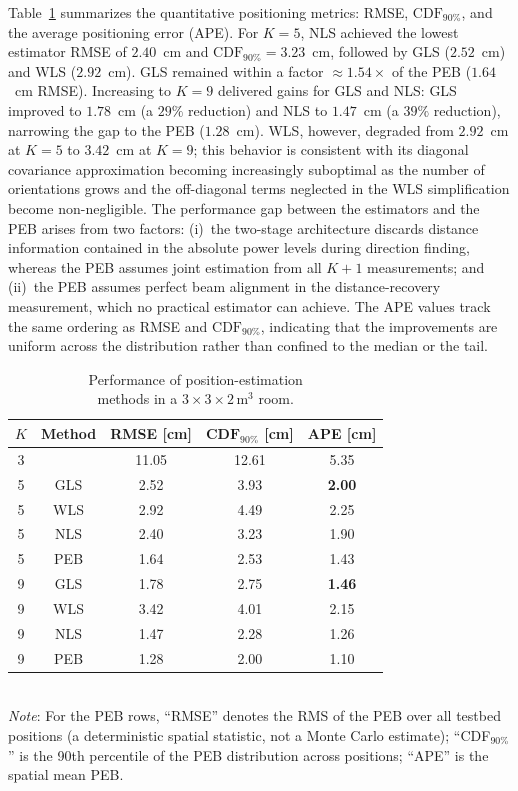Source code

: \documentclass[journal]{IEEEtran}
\begin{document}
Table~\ref{tab:estimation_performance} summarizes the quantitative positioning metrics: RMSE, $\mathrm{CDF}_{90\%}$, and the average positioning error (APE). For $K=5$, NLS achieved the lowest estimator RMSE of $2.40$~cm and $\mathrm{CDF}_{90\%}=3.23$~cm, followed by GLS ($2.52$~cm) and WLS ($2.92$~cm). GLS remained within a factor $\approx1.54\times$ of the PEB ($1.64$~cm RMSE). Increasing to $K=9$ delivered gains for GLS and NLS: GLS improved to $1.78$~cm (a $29\%$ reduction) and NLS to $1.47$~cm (a $39\%$ reduction), narrowing the gap to the PEB ($1.28$~cm). WLS, however, degraded from $2.92$~cm at $K=5$ to $3.42$~cm at $K=9$; this behavior is consistent with its diagonal covariance approximation becoming increasingly suboptimal as the number of orientations grows and the off-diagonal terms neglected in the WLS simplification become non-negligible.
The performance gap between the estimators and the PEB arises from two factors: (i)~the two-stage architecture discards distance information contained in the absolute power levels during direction finding, whereas the PEB assumes joint estimation from all $K+1$ measurements; and (ii)~the PEB assumes perfect beam alignment in the distance-recovery measurement, which no practical estimator can achieve.
The APE values track the same ordering as RMSE and \(\mathrm{CDF}_{90\%}\), indicating that the improvements are uniform across the distribution rather than confined to the median or the tail.

\begin{table}[t]
\centering
\caption{Performance of position-estimation\\ methods in a \(3\times3\times2\,\mathrm{m^3}\) room.}
\label{tab:estimation_performance}
\begin{tabular}{|c| c |c |c| c|}
\hline
\textbf{$K$} & \textbf{Method} & \textbf{RMSE [cm]} & $\textbf{CDF}_{90\%}$ \textbf{[cm]} & \textbf{APE [cm]} \\ \hline
3 & \cite{Chassagne2025} & 11.05 & 12.61 &  5.35 \\ \hline
5 & GLS   &  2.52 &  3.93 &  \textbf{2.00} \\ \hline
5 & WLS   &  2.92 &  4.49 &  2.25 \\ \hline
5 & NLS   &  2.40 &  3.23 &  1.90 \\ \hline
5 & PEB   &  1.64 &  2.53 &  1.43 \\ \hline
9 & GLS   &  1.78 &  2.75 &  \textbf{1.46} \\ \hline
9 & WLS   &  3.42 &  4.01 &  2.15 \\ \hline
9 & NLS   &  1.47 &  2.28 &  1.26 \\ \hline
9 & PEB   &  1.28 &  2.00 &  1.10 \\ \hline
\end{tabular}
\\
\vspace{4pt}
\footnotesize \textit{Note}: For the PEB rows, ``RMSE'' denotes the RMS of the PEB over all testbed positions (a deterministic spatial statistic, not a Monte Carlo estimate); ``CDF$_{90\%}$'' is the 90th percentile of the PEB distribution across positions; ``APE'' is the spatial mean PEB.
\end{table}
\end{document}
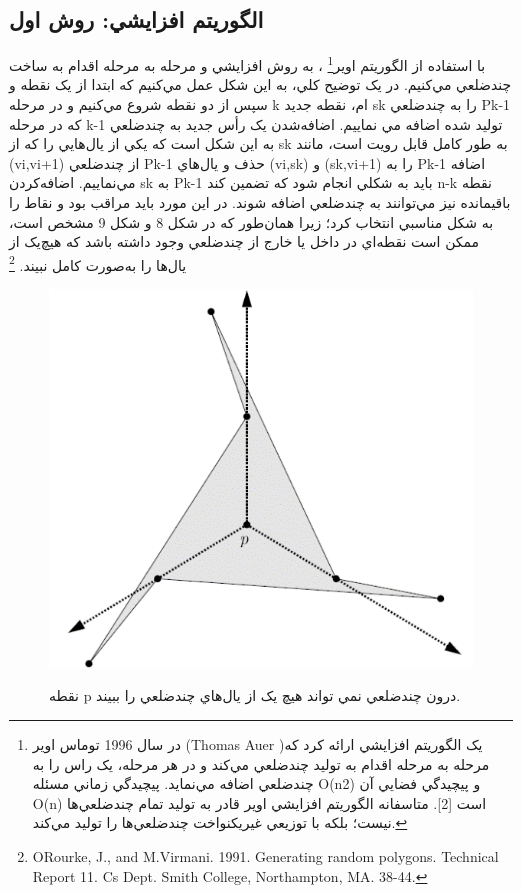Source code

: \documentclass{book}
\begin{document}
\subsection{الگوريتم افزايشي: روش اول}

با استفاده از الگوريتم اوير\footnote{در سال 1996 توماس اوير (Thomas Auer )يک الگوريتم افزايشي ارائه کرد که مرحله به مرحله اقدام به توليد چندضلعي مي‌کند و در هر مرحله، يک راس را به چندضلعي اضافه مي‌نمايد. پيچيدگي زماني مسئله O(n2) و پيچيدگي فضايي آن O(n) است [2]. متاسفانه الگوريتم افزايشي اوير قادر به توليد تمام چندضلعي‌ها نيست؛ بلکه با توزيعي غيريکنواخت چندضلعي‌ها را توليد مي‌کند.}
، به روش افزايشي و مرحله به مرحله اقدام به ساخت چندضلعي مي‌کنيم.  در يک توضيح کلي، به اين شکل عمل مي‌کنيم که ابتدا از يک نقطه و سپس از دو نقطه شروع مي‌کنيم و در مرحله k ام، نقطه جديد sk را به چندضلعي Pk-1 که در مرحله k-1 توليد شده اضافه مي نماييم. اضافه‌شدن يک رأس جديد به چندضلعي به اين شکل است که يکي از يال‌هايي را که از sk به‌ طور کامل قابل رويت است، مانند (vi,vi+1) از چندضلعي Pk-1  حذف و يال‌هاي (vi,sk) و (sk,vi+1) را به Pk-1 اضافه مي‌نماييم. اضافه‌کردن sk به Pk-1 بايد به شکلي انجام شود که تضمين کند n-k نقطه باقيمانده نيز مي‌توانند به چندضلعي اضافه شوند. در اين مورد بايد مراقب بود و نقاط را به شکل مناسبي انتخاب کرد؛ زيرا همان‌طور که در شکل 8 و شکل 9 مشخص است، ممکن است نقطه‌اي در داخل يا خارج از چندضلعي وجود داشته باشد که هيچ‌يک از يال‌ها را به‌صورت کامل نبيند. \footnote{ORourke, J., and M.Virmani. 1991. Generating random polygons. Technical Report 11. Cs Dept. Smith College, Northampton, MA. 38-44.}

\begin{figure}[h!]
    \begin{center}
        \includegraphics[width=\linewidth]{see_exception.jpg}
        \label{see_exception}
        \caption{نقطه p  درون چندضلعي نمي تواند هيچ‌ يک از يال‌هاي چندضلعي را ببيند.}
    \end{center}
\end{figure}
\end{document}
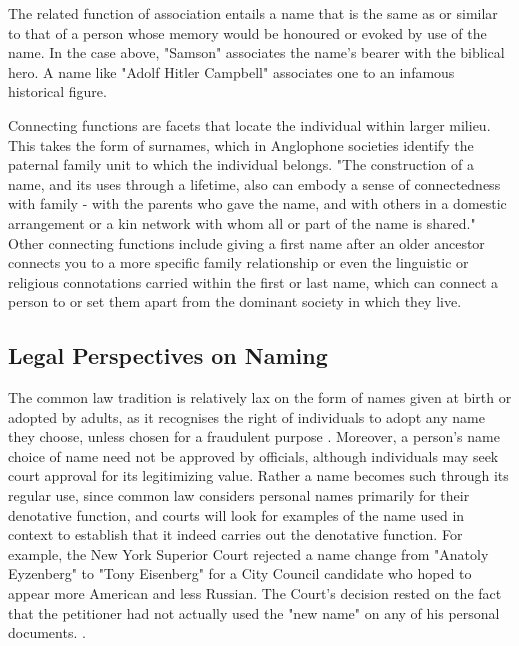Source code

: The related function of association entails a name that is the same as or
similar to that of a person whose memory would be honoured or evoked by use of
the name. In the case above, "Samson" associates the name's bearer with the
biblical hero. A name like "Adolf Hitler Campbell" associates one to an
infamous historical figure. 

Connecting functions are facets that locate the individual within larger
milieu.  This takes the form of surnames, which in Anglophone societies
identify the paternal family unit to which the individual belongs. "The
construction of a name, and its uses through a lifetime, also can embody a
sense of connectedness with family - with the parents who gave the name, and
with others in a domestic arrangement or a kin network with whom all or part of
the name is shared." \parencite[711]{finch08} Other connecting functions
include giving a first name after an older ancestor connects you to a more
specific family relationship or even the linguistic or religious connotations
carried within the first or last name, which can connect a person to or set
them apart from the dominant society in which they live.

\subsection{Legal Perspectives on Naming}

The common law tradition is relatively lax on the form of names given at birth
or adopted by adults, as it recognises the right of individuals to adopt any
name they choose, unless chosen for a fraudulent purpose
\parencite[403]{heymann11}. Moreover, a person's name choice of name need not
be approved by officials, although individuals may seek court approval for its
legitimizing value. Rather a name becomes such through its regular use, since
common law considers personal names primarily for their denotative function,
and courts will look for examples of the name used in context to establish that
it indeed carries out the denotative function. For example, the New York
Superior Court rejected a name change from "Anatoly Eyzenberg" to "Tony
Eisenberg" for a City Council candidate who hoped to appear more American and
less Russian. The Court's decision rested on the fact that the petitioner had
not actually used the "new name" on any of his personal documents.
\parencite{eisenberg03} \parencite[404]{heymann11}.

§ §

- PROBLEM REQUIREMENTS -
Write down exactly the span of lines above from the one containing "construction of a" to the one containing "specific family relationship", both ends included.

- ANSWER -
construction of a name, and its uses through a lifetime, also can embody a
sense of connectedness with family - with the parents who gave the name, and
with others in a domestic arrangement or a kin network with whom all or part of
the name is shared." \parencite[711]{finch08} Other connecting functions
include giving a first name after an older ancestor connects you to a more
specific family relationship or even the linguistic or religious connotations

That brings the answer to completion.